Problem statement - How many lines in the data below contain the string "artificielle"? Answer with the number only.

[Stored data]

· · · ·

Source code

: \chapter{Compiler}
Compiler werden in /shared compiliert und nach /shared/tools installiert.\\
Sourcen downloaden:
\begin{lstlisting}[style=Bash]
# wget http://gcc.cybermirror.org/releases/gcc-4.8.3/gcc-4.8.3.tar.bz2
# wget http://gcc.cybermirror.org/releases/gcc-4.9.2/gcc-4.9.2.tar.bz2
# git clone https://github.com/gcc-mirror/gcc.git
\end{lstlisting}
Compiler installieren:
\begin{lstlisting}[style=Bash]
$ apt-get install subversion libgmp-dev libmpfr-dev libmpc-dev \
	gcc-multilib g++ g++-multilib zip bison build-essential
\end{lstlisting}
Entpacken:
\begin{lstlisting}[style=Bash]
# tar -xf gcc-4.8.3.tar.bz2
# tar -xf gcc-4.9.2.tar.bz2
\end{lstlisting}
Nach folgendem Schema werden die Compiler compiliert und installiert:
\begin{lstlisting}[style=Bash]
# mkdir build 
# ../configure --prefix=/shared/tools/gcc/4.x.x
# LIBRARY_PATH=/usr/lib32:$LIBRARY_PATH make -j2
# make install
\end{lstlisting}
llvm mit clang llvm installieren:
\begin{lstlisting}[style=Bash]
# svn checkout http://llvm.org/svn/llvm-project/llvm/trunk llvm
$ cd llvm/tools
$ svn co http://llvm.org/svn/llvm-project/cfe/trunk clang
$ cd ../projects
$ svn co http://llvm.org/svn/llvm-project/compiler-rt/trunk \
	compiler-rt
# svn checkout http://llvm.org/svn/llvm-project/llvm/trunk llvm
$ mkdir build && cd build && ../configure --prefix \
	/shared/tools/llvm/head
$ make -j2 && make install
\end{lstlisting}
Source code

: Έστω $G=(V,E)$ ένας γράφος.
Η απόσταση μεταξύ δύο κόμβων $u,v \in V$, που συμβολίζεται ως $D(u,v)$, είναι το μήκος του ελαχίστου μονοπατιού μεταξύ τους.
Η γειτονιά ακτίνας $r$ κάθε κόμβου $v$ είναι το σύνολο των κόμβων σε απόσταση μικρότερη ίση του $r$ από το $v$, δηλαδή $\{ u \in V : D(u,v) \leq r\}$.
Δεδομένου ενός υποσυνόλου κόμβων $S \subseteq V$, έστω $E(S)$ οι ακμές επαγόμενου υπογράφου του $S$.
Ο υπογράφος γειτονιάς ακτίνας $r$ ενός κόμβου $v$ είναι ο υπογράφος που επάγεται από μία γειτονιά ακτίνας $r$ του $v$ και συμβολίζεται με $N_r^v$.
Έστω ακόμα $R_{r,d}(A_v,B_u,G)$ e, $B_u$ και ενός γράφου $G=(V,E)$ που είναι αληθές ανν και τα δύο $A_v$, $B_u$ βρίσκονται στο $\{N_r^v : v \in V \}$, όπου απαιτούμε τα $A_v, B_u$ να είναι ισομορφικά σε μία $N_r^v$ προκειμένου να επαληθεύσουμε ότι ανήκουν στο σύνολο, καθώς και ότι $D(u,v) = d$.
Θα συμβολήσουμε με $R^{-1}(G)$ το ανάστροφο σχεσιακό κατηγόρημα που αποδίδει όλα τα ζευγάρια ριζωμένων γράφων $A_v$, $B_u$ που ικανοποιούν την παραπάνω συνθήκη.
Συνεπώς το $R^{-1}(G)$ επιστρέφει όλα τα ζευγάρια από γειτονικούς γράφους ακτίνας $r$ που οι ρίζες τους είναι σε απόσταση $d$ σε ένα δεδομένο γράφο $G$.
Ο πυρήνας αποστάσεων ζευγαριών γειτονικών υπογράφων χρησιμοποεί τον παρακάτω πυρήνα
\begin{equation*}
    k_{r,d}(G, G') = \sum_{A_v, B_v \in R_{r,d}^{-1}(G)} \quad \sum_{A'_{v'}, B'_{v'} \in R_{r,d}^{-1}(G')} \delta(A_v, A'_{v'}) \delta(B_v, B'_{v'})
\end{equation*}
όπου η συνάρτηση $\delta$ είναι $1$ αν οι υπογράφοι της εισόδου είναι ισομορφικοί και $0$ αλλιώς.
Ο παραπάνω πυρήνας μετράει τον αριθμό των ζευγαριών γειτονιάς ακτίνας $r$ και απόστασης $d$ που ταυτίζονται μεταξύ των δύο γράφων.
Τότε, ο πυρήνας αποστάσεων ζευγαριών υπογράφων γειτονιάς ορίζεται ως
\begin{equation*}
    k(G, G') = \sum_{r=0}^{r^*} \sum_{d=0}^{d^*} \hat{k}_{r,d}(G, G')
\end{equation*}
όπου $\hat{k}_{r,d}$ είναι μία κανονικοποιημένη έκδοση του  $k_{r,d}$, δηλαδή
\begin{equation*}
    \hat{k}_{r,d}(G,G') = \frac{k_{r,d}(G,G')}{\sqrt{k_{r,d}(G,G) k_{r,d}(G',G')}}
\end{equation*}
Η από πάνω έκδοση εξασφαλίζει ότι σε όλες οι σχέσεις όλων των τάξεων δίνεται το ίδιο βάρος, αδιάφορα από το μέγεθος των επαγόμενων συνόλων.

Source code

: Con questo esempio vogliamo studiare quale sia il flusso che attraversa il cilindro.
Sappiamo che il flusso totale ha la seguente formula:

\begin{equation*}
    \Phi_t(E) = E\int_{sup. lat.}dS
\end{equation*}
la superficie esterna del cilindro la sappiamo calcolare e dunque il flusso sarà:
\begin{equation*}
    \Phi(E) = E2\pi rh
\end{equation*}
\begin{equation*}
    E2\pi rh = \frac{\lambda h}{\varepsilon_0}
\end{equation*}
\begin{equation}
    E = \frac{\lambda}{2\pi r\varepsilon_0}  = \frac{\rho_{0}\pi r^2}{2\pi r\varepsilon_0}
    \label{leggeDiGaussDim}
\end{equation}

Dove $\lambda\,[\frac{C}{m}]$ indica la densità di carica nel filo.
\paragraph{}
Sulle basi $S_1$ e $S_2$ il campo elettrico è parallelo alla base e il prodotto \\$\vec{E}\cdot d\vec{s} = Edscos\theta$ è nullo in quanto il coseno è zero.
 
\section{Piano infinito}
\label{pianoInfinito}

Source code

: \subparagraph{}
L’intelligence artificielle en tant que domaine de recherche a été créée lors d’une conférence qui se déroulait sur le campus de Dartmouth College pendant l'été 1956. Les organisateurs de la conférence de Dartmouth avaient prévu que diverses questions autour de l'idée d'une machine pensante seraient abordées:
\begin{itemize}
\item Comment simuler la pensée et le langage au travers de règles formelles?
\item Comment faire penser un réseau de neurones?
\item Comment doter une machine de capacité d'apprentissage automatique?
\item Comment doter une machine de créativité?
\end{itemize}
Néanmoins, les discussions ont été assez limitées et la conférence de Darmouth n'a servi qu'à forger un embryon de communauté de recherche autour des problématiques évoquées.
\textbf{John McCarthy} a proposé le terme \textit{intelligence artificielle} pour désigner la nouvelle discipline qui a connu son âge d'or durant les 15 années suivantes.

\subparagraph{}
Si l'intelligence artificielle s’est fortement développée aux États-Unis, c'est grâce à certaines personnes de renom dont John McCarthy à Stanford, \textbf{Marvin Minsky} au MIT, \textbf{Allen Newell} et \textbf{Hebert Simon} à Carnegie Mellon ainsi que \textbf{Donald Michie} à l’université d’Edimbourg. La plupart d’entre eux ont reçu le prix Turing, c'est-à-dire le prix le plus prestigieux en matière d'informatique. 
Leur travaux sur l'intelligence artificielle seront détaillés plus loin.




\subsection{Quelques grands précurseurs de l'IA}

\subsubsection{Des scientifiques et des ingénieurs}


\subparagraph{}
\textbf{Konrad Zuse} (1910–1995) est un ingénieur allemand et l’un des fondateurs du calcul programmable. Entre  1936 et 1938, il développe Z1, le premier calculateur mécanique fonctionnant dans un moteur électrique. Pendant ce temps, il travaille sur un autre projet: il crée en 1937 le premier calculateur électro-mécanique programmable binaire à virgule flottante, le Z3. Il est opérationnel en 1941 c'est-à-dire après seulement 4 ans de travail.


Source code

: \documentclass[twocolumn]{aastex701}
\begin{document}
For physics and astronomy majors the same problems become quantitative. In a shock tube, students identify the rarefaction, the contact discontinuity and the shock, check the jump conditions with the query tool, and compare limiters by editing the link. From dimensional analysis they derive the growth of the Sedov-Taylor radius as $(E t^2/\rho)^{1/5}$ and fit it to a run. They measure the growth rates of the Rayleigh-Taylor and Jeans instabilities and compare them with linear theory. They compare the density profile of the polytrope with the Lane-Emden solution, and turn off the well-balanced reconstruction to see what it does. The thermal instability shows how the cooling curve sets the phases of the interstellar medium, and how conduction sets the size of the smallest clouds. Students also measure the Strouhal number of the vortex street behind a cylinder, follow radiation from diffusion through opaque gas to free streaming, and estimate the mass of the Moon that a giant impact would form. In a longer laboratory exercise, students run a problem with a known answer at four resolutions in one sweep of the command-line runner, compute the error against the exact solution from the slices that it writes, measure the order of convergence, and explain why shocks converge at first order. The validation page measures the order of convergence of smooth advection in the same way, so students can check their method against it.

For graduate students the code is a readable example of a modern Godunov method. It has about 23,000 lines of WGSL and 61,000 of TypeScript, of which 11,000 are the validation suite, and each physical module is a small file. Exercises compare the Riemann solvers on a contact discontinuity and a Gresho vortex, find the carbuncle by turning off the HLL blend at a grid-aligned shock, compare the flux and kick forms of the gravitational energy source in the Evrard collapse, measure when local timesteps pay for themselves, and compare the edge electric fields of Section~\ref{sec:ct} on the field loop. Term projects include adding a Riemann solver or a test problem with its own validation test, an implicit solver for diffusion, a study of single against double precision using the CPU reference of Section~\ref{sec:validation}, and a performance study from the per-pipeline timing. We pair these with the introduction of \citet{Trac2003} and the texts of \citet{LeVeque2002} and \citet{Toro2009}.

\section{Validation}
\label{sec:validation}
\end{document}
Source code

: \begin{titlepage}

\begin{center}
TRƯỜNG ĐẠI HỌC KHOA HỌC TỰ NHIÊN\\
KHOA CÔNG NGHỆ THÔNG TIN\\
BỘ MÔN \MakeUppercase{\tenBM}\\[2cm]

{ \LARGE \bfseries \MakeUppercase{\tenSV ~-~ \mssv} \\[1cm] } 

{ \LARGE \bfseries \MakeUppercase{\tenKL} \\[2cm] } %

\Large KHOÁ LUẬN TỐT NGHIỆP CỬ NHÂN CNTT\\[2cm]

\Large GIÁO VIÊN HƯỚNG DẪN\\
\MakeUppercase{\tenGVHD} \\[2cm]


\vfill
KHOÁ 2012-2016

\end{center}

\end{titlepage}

· · · ·

Result for this exercise - 4